We are a part of certain collaborations, partnerships, strategic alliances, joint ventures and other third-party relationships and depend in part on them to grow our business and market share. Reliance on these third parties subjects us to a number of risks, including that:

we may be required to contribute significant amounts of capital or incur losses in the initial stages of a collaboration, partnership, alliance or joint venture, particularly as selling and marketing activities increase ahead of expected long-term revenue. For example, we completed our capital contributions to the JV in the second quarter of fiscal 2020 and one system upgrade in the first quarter of fiscal 2021. Further contributions may be necessary in the future as the JV expands its operations in China in order to achieve our long-term strategy in China;
the failure of a collaboration, partnership, strategic alliance, joint venture or other third-party relationship to meet our performance and financial expectations, which could adversely impact our ability to meet internal forecasts and expectations. For example, we have experienced losses in connection with our JV that has negatively impacted our operating results;
the process for customers of the collaboration, partnership, alliance or joint venture to comply with local or foreign regulatory requirements that may be required to purchase our products may cause delays in the collaborator, partner, alliance partner or joint venture’s ability to conduct business. For example, any delays in the JV obtaining necessary regulatory clearances for a Class B device, in customers in China obtaining Class A or Class B user licenses or in the subsequent tender process to complete the sale could affect the JV’s expected ability to initiate sales, recognize revenue and achieve revenue and orders expectations in China;
we may not be in a position to exercise sole decision making authority regarding any collaboration, partnership, alliance or joint venture, which could result in impasses on decisions or decisions made by our partners, and our partners in such collaborations, partnerships, alliances or joint ventures may have economic or business interests that are, or may become, inconsistent with our interests;
collaborations, partnerships, alliances and joint ventures can be difficult to manage and may involve significant expense and divert the focus and attention of our management and other key personnel away from our existing businesses;
with respect to joint ventures, we may not be able to attract qualified employees, acquire customers or develop reliable supply, distribution or other partnerships;
we could face potential damage to existing customer relationships or lack of customer acceptance or inability to attract new customers as a result of certain collaborations, partnerships, alliances and joint ventures;
collaborators, partners, alliance partners and joint ventures may also operate in foreign jurisdictions with laws and regulations with which we have limited familiarity, which could adversely impact our ability to comply with such laws and regulations and may lead to increased litigation risk; and
foreign laws may offer us inadequate or less intellectual property protection relative to U.S. laws, which may impact our ability, as well as the ability of the collaborator, partner, alliance partner and joint venture, to safeguard our respective intellectual property from infringement and misappropriation.

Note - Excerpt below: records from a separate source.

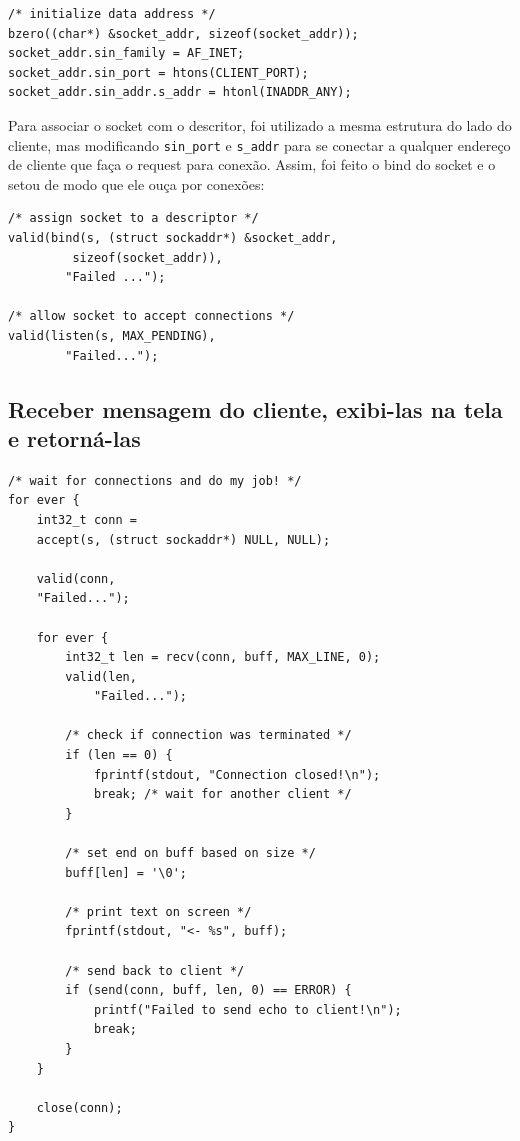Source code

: \documentclass[10pt,twocolumn,letterpaper]{article}
\begin{document}
\begin{lstlisting}[caption={Inicialização de endereço e porta}, label=Algorithm]
/* initialize data address */
bzero((char*) &socket_addr, sizeof(socket_addr));
socket_addr.sin_family = AF_INET;
socket_addr.sin_port = htons(CLIENT_PORT);
socket_addr.sin_addr.s_addr = htonl(INADDR_ANY);
	\end{lstlisting}

Para associar o socket com o descritor, foi utilizado a mesma estrutura do lado do cliente, mas modificando \texttt{sin\_port} e \texttt{s\_addr} para se conectar a qualquer endereço de cliente que faça o request para conexão. Assim, foi feito o bind do socket e o setou de modo que ele ouça por conexões:

\begin{lstlisting}[caption={Binding e Listening do socket}, label=Algorithm]
/* assign socket to a descriptor */
valid(bind(s, (struct sockaddr*) &socket_addr, 
         sizeof(socket_addr)),
        "Failed ...");

/* allow socket to accept connections */
valid(listen(s, MAX_PENDING),
        "Failed...");
\end{lstlisting}

\subsection{Receber mensagem do cliente, exibi-las na tela e retorná-las}


\begin{lstlisting}[caption={Estabelecimento de conexão e recebimento de mensagens}, label=Algorithm]
/* wait for connections and do my job! */
for ever {
    int32_t conn = 
    accept(s, (struct sockaddr*) NULL, NULL);

    valid(conn, 
    "Failed...");

    for ever {
        int32_t len = recv(conn, buff, MAX_LINE, 0);
        valid(len, 
            "Failed...");

        /* check if connection was terminated */
        if (len == 0) {
            fprintf(stdout, "Connection closed!\n");
            break; /* wait for another client */
        }

        /* set end on buff based on size */
        buff[len] = '\0';

        /* print text on screen */
        fprintf(stdout, "<- %s", buff);

        /* send back to client */
        if (send(conn, buff, len, 0) == ERROR) {
            printf("Failed to send echo to client!\n");
            break;
        }
    }

    close(conn);
}
	\end{lstlisting}
\end{document}

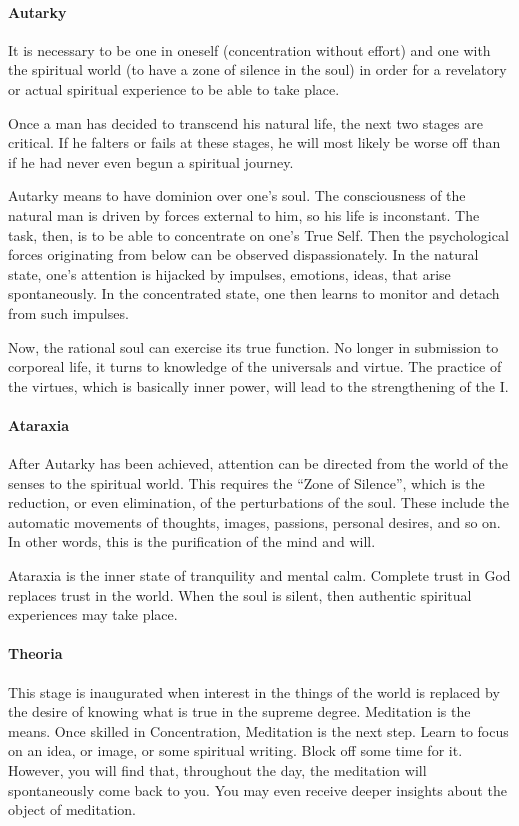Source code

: \paragraph{Autarky}
\begin{quotex}
It is necessary to be one in oneself (concentration without effort) and one with the spiritual world (to have a zone of silence in the soul) in order for a revelatory or actual spiritual experience to be able to take place. 

\end{quotex}
Once a man has decided to transcend his natural life, the next two stages are critical. If he falters or fails at these stages, he will most likely be worse off than if he had never even begun a spiritual journey.

Autarky means to have dominion over one's soul. The consciousness of the natural man is driven by forces external to him, so his life is inconstant. The task, then, is to be able to concentrate on one's True Self. Then the psychological forces originating from below can be observed dispassionately. In the natural state, one's attention is hijacked by impulses, emotions, ideas, that arise spontaneously. In the concentrated state, one then learns to monitor and detach from such impulses.

Now, the rational soul can exercise its true function. No longer in submission to corporeal life, it turns to knowledge of the universals and virtue. The practice of the virtues, which is basically inner power, will lead to the strengthening of the I.

\paragraph{Ataraxia}
After Autarky has been achieved, attention can be directed from the world of the senses to the spiritual world. This requires the “Zone of Silence”, which is the reduction, or even elimination, of the perturbations of the soul. These include the automatic movements of thoughts, images, passions, personal desires, and so on. In other words, this is the purification of the mind and will.

Ataraxia is the inner state of tranquility and mental calm. Complete trust in God replaces trust in the world. When the soul is silent, then authentic spiritual experiences may take place.

\paragraph{Theoria}
This stage is inaugurated when interest in the things of the world is replaced by the desire of knowing what is true in the supreme degree. Meditation is the means. Once skilled in Concentration, Meditation is the next step. Learn to focus on an idea, or image, or some spiritual writing. Block off some time for it. However, you will find that, throughout the day, the meditation will spontaneously come back to you. You may even receive deeper insights about the object of meditation.

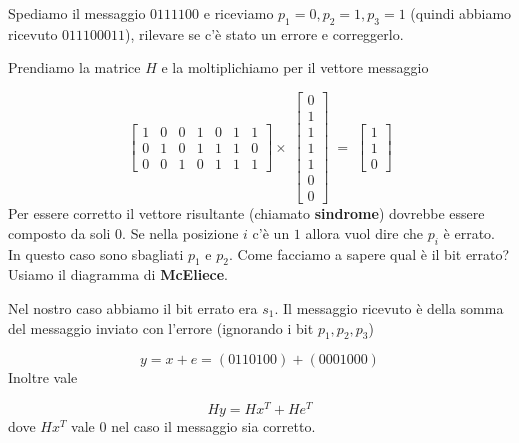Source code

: \documentclass[12pt]{report}
\begin{document}
    \begin{exmp}
        Spediamo il messaggio $0111100$ e riceviamo $p_1 = 0, p_2 = 1, p_3 = 1$ (quindi abbiamo ricevuto $011100011$), rilevare se c'è stato un errore e correggerlo.

        \noindent
        Prendiamo la matrice $H$ e la moltiplichiamo per il vettore messaggio


        \[
            \begin{bmatrix}
                1 & 0 & 0 & 1 & 0 & 1 & 1\\
                0 & 1 & 0 & 1 & 1 & 1 & 0\\
                0 & 0 & 1 & 0 & 1 & 1 & 1
            \end{bmatrix}
            \times
            \; \begin{bmatrix}
                   0 \\
                   1 \\
                   1 \\
                   1 \\
                   1 \\
                   0 \\
                   0
            \end{bmatrix} \; = \; \begin{bmatrix}
                                      1 \\
                                      1 \\
                                      0
            \end{bmatrix} \]
        Per essere corretto il vettore risultante (chiamato \textbf{sindrome}) dovrebbe essere composto da soli $0$. Se nella posizione $i$ c'è un $1$ allora vuol dire che $p_i$ è errato. In questo caso sono sbagliati $p_1$ e $p_2$. Come facciamo a sapere qual è il bit errato? Usiamo il diagramma di \textbf{McEliece}.

        \begin{center}

        \end{center}

        \noindent
        Nel nostro caso abbiamo il bit errato era $s_1$.
        Il messaggio ricevuto è della somma del messaggio inviato con l'errore (ignorando i bit $p_1,p_2,p_3$)

        $$y = x + e = (0110100) + (0001000)$$
        Inoltre vale

        $$H y = H x^T + H e^T$$
        dove $H x^T$ vale $0$ nel caso il messaggio sia corretto.
    \end{exmp}
\end{document}
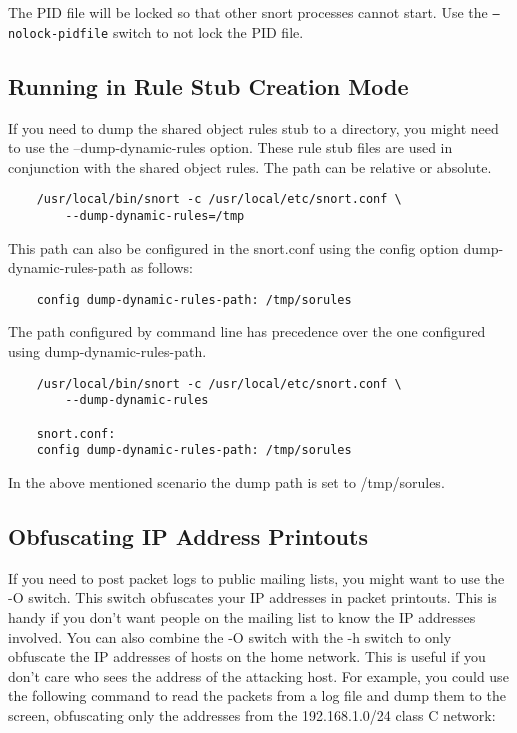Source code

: \documentclass[english]{report}
\begin{document}
The PID file will be locked so that other snort processes cannot start.  Use
the \texttt{--nolock-pidfile} switch to not lock the PID file.

\subsection{Running in Rule Stub Creation Mode}

If you need to dump the shared object rules stub to a directory, you might need to use the --dump-dynamic-rules option. These rule stub files are used in conjunction with the shared object rules. The path can be relative or absolute. 

\begin{verbatim}
    /usr/local/bin/snort -c /usr/local/etc/snort.conf \
        --dump-dynamic-rules=/tmp
\end{verbatim}

This path can also be configured in the snort.conf using the config option dump-dynamic-rules-path as follows:

\begin{verbatim}
    config dump-dynamic-rules-path: /tmp/sorules
\end{verbatim}

The path configured by command line has precedence over the one configured using dump-dynamic-rules-path. 

\begin{verbatim}
    /usr/local/bin/snort -c /usr/local/etc/snort.conf \
        --dump-dynamic-rules

    snort.conf:
    config dump-dynamic-rules-path: /tmp/sorules
\end{verbatim}

In the above mentioned scenario the dump path is set to /tmp/sorules.

\subsection{Obfuscating IP Address Printouts}

If you need to post packet logs to public mailing lists, you might want to use
the -O switch. This switch obfuscates your IP addresses in packet printouts.
This is handy if you don't want people on the mailing list to know the IP
addresses involved. You can also combine the -O switch with the -h switch to
only obfuscate the IP addresses of hosts on the home network.  This is useful
if you don't care who sees the address of the attacking host.  For example, you
could use the following command to read the packets from a log file and dump
them to the screen, obfuscating only the addresses from the 192.168.1.0/24
class C network:
 
\end{document}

As a result of these and other factors, we may not realize the expected benefits of any collaboration, partnership, strategic alliance or joint venture or such benefits may not be realized at expected levels or within the expected time period.

We may attempt to acquire new businesses, products or technologies, including forming joint ventures, and if we are unable to successfully complete these acquisitions or to integrate acquired businesses, products, technologies or employees, we may fail to realize expected benefits or harm our existing business.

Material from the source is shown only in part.